▶ [WORK INSTRUCTION] Within the material below, count each line holding the string "font" and return the total alone.

PROVIDED DATA Start Marker

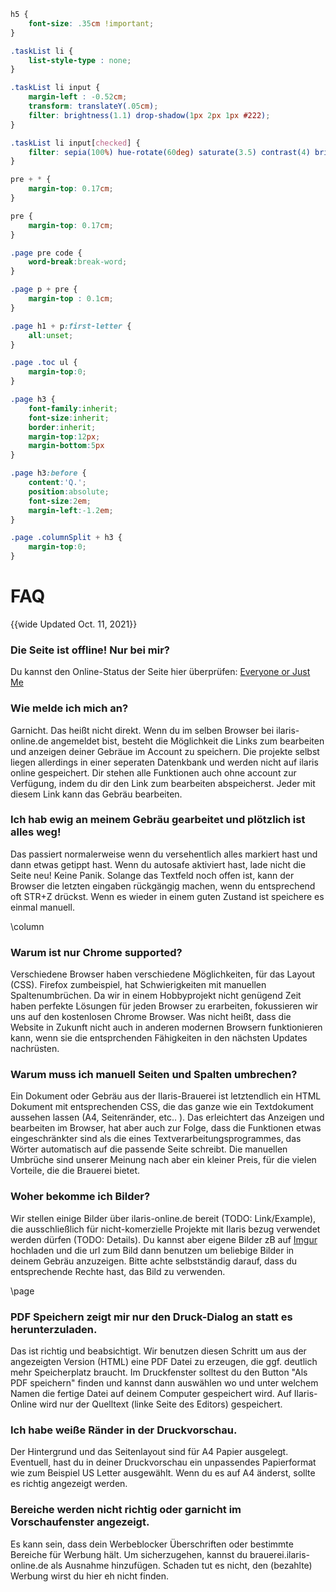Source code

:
 ```css
h5 {
	font-size: .35cm !important;
}

.taskList li {
	list-style-type : none;
}

.taskList li input {
	margin-left : -0.52cm;
	transform: translateY(.05cm);
	filter: brightness(1.1) drop-shadow(1px 2px 1px #222);
}

.taskList li input[checked] {
	filter: sepia(100%) hue-rotate(60deg) saturate(3.5) contrast(4) brightness(1.1) drop-shadow(1px 2px 1px #222);
}

pre + * {
	margin-top: 0.17cm;
}

pre {
	margin-top: 0.17cm;
}

.page pre code {
	word-break:break-word;
}

.page p + pre {
	margin-top : 0.1cm;
}

.page h1 + p:first-letter {
	all:unset;
}

.page .toc ul {
	margin-top:0;
}

.page h3 {
	font-family:inherit;
	font-size:inherit;
	border:inherit;
	margin-top:12px;
	margin-bottom:5px
}

.page h3:before {
	content:'Q.';
	position:absolute;
	font-size:2em;
	margin-left:-1.2em;	
}

.page .columnSplit + h3 {
	margin-top:0;
}
```

# FAQ
{{wide Updated Oct. 11, 2021}}


### Die Seite ist offline! Nur bei mir?

Du kannst den Online-Status der Seite hier überprüfen: [Everyone or Just Me](https://downforeveryoneorjustme.com/brauerei.ilaris-online.de)

### Wie melde ich mich an?

Garnicht. Das heißt nicht direkt. Wenn du im selben Browser bei ilaris-online.de angemeldet bist, besteht die Möglichkeit die Links zum bearbeiten und anzeigen deiner Gebräue im Account zu speichern. Die projekte selbst liegen allerdings in einer seperaten Datenkbank und werden nicht auf ilaris online gespeichert. Dir stehen alle Funktionen auch ohne account zur Verfügung, indem du dir den Link zum bearbeiten abspeicherst. Jeder mit diesem Link kann das Gebräu bearbeiten.

### Ich hab ewig an meinem Gebräu gearbeitet und plötzlich ist alles weg!

Das passiert normalerweise wenn du versehentlich alles markiert hast und dann etwas getippt hast. Wenn du autosafe aktiviert hast, lade nicht die Seite neu! Keine Panik. Solange das Textfeld noch offen ist, kann der Browser die letzten eingaben rückgängig machen, wenn du entsprechend oft STR+Z drückst. Wenn es wieder in einem guten Zustand ist speichere es einmal manuell.

\column

### Warum ist nur Chrome supported?

Verschiedene Browser haben verschiedene Möglichkeiten, für das Layout (CSS). Firefox zumbeispiel, hat Schwierigkeiten mit manuellen Spaltenumbrüchen. Da wir in einem Hobbyprojekt nicht genügend Zeit haben perfekte Lösungen für jeden Browser zu erarbeiten, fokussieren wir uns auf den kostenlosen Chrome Browser. Was nicht heißt, dass die Website in Zukunft nicht auch in anderen modernen Browsern funktionieren kann, wenn sie die entsprchenden Fähigkeiten in den nächsten Updates nachrüsten.

### Warum muss ich manuell Seiten und Spalten umbrechen?

Ein Dokument oder Gebräu aus der Ilaris-Brauerei ist letztendlich ein HTML Dokument mit entsprechenden CSS, die das ganze wie ein Textdokument aussehen lassen (A4, Seitenränder, etc.. ). Das erleichtert das Anzeigen und bearbeiten im Browser, hat aber auch zur Folge, dass die Funktionen etwas eingeschränkter sind als die eines Textverarbeitungsprogrammes, das Wörter automatisch auf die passende Seite schreibt. Die manuellen Umbrüche sind unserer Meinung nach aber ein kleiner Preis, für die vielen Vorteile, die die Brauerei bietet.

### Woher bekomme ich Bilder?

Wir stellen einige Bilder über ilaris-online.de bereit (TODO: Link/Example), die ausschließlich für nicht-komerzielle Projekte mit Ilaris bezug verwendet werden dürfen (TODO: Details). Du kannst aber eigene Bilder zB auf [Imgur](https://www.imgur.com) hochladen und die url zum Bild dann benutzen um beliebige Bilder in deinem Gebräu anzuzeigen. Bitte achte selbstständig darauf, dass du entsprechende Rechte hast, das Bild zu verwenden.

\page


### PDF Speichern zeigt mir nur den Druck-Dialog an statt es herunterzuladen.

Das ist richtig und beabsichtigt. Wir benutzen diesen Schritt um aus der angezeigten Version (HTML) eine PDF Datei zu erzeugen, die ggf. deutlich mehr Speicherplatz braucht. Im Druckfenster solltest du den Button "Als PDF speichern" finden und kannst dann auswählen wo und unter welchem Namen die fertige Datei auf deinem Computer gespeichert wird. Auf Ilaris-Online wird nur der Quelltext (linke Seite des Editors) gespeichert.



### Ich habe weiße Ränder in der Druckvorschau.

Der Hintergrund und das Seitenlayout sind für A4 Papier ausgelegt. Eventuell, hast du in deiner Druckvorschau ein unpassendes Papierformat wie zum Beispiel US Letter ausgewählt. Wenn du es auf A4 änderst, sollte es richtig angezeigt werden.


### Bereiche werden nicht richtig oder garnicht im Vorschaufenster angezeigt.

Es kann sein, dass dein Werbeblocker Überschriften oder bestimmte Bereiche für Werbung hält. Um sicherzugehen, kannst du brauerei.ilaris-online.de als Ausnahme hinzufügen. Schaden tut es nicht, den (bezahlte) Werbung wirst du hier eh nicht finden.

PROVIDED DATA End Marker

▶ [REPLY TO THE TASK] 4